6.27.17

Suggested lead:   If it’s true that good things come to those who wait, lawmakers in Olympia are about to present Washingtonians with a really great budget. Dan Frizzell has that story.

Wrap (:78 total):  As the clock winds down in Olympia, House and Senate budget negotiators say they’re very near to the handshake that will signal an agreed-to compromise.

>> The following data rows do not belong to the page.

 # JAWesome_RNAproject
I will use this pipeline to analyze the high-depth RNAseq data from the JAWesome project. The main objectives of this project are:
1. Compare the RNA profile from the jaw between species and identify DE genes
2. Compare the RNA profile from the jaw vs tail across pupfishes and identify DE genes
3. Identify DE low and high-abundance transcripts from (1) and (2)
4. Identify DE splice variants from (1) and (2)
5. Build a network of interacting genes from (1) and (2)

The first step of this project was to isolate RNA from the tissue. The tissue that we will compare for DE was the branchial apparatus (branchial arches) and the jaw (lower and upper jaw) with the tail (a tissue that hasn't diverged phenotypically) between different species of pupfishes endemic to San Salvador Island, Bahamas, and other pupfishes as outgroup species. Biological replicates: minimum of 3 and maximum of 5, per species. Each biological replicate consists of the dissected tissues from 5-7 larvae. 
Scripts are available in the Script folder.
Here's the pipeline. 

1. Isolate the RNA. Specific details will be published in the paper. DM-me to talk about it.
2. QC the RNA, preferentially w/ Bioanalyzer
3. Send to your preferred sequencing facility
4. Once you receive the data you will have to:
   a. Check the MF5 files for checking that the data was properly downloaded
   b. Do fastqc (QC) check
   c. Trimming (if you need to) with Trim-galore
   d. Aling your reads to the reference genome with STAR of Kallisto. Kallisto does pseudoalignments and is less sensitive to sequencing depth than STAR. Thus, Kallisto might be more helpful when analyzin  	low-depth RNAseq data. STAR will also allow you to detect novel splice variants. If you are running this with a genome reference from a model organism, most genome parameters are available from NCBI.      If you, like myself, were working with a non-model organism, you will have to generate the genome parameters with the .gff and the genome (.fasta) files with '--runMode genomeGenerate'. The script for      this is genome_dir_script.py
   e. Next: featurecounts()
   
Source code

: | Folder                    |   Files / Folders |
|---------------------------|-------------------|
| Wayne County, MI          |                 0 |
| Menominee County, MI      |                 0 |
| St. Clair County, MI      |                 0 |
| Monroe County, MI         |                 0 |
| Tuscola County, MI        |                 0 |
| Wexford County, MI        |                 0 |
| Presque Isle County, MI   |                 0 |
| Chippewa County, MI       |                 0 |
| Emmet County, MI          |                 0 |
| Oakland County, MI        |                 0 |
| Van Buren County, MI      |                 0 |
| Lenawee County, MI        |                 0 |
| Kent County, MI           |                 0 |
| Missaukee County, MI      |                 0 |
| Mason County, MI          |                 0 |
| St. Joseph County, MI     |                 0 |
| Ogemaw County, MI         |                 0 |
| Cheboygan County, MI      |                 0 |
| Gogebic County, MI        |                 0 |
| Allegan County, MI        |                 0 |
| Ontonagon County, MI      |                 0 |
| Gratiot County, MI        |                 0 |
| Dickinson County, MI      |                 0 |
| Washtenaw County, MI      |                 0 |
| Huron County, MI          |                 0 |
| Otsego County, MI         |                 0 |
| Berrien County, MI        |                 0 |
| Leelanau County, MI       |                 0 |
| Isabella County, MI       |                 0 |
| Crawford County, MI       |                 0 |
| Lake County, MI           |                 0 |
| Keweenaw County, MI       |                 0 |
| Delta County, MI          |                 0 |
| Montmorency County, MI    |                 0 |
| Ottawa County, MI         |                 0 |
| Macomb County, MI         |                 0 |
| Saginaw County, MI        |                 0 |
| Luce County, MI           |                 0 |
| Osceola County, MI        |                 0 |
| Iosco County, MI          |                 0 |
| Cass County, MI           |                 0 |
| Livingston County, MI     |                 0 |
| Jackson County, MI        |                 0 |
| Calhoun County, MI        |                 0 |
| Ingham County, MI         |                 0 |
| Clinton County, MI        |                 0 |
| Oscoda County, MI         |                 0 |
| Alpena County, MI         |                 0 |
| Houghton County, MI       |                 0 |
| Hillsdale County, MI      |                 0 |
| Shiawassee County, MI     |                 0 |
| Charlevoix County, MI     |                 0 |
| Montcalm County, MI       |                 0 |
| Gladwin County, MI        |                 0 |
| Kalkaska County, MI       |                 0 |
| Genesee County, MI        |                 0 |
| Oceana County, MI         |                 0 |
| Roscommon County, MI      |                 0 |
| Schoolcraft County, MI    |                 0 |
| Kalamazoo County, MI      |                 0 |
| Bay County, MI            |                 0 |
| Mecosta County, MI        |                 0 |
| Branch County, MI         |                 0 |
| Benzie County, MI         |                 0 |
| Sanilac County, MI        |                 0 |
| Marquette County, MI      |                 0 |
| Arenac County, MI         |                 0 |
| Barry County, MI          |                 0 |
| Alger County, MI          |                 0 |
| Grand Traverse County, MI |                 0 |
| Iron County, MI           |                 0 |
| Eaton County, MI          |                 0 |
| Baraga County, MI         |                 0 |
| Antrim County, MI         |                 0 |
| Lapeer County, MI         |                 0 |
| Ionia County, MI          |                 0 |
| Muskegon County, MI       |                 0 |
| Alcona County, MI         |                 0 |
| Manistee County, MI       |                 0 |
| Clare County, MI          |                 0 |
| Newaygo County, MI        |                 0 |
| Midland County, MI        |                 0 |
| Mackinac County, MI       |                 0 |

Democrats control the House and Republicans have a one-vote edge in the Senate, thanks to a lawmaker who calls himself a Democrat but has caucused with the Republicans for several years.  That balance of power led to three special sessions this year, along with the threat of an unprecedented partial government shutdown, but that catastrophe seems to have evaporated at the last minute.  Spokane Representative Timm Ormsby, the head budget writer for the Democrats, downplayed the intrusion of D.C.-style politics of personality in an interview during a break Tuesday afternoon.  

ORMSBY:  "The mood in the budget-negotiating room is good.  There is no animosity or acrimony between any of the negotiators.  We don’t have issues as far as getting along; we have disagreements. Regardless of our personal interactions being favorable with each other, we represent very disparate philosophies, and in order to reconcile that, we’ve both got to compromise. This is what divided government looks like.”  [:23]

While the details of the budget are still being finalized, one certainty is that the Legislature will fully fund basic education, satisfying the state Supreme Court’s McCleary order and improving the prospects for Washington’s one-point-one public-school students. In Olympia, I’m Dan Frizzell.